**TRY IT:** Extract each line from the entries below that has the string "selector" in it.

[DATA LISTING Boundary: Start]

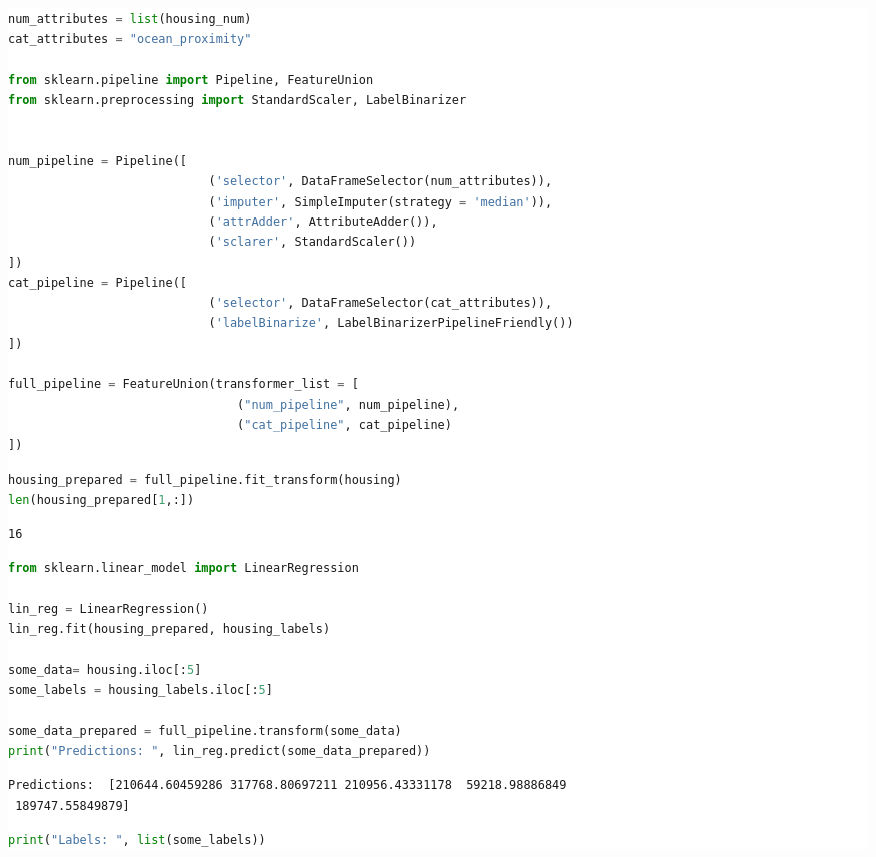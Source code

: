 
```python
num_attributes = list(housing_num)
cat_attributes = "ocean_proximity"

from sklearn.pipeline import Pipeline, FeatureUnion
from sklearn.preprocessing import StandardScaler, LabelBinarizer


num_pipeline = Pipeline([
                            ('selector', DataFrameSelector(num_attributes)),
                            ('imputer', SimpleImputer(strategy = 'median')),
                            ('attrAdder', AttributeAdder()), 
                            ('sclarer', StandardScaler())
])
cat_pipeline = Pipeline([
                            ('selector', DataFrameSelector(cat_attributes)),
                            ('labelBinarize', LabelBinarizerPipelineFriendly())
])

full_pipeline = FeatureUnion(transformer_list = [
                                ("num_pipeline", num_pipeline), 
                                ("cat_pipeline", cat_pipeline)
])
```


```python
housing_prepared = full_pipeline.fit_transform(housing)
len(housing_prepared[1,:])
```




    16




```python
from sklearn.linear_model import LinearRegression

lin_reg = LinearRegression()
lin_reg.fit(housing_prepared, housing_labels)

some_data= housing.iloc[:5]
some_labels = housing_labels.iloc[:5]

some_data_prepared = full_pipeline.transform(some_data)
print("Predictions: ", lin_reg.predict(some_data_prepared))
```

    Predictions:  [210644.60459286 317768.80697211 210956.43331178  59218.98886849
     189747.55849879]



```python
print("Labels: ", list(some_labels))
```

[DATA LISTING Boundary: End]

**RESULT OF THE EXERCISE:**
                            ('selector', DataFrameSelector(num_attributes)),
                            ('selector', DataFrameSelector(cat_attributes)),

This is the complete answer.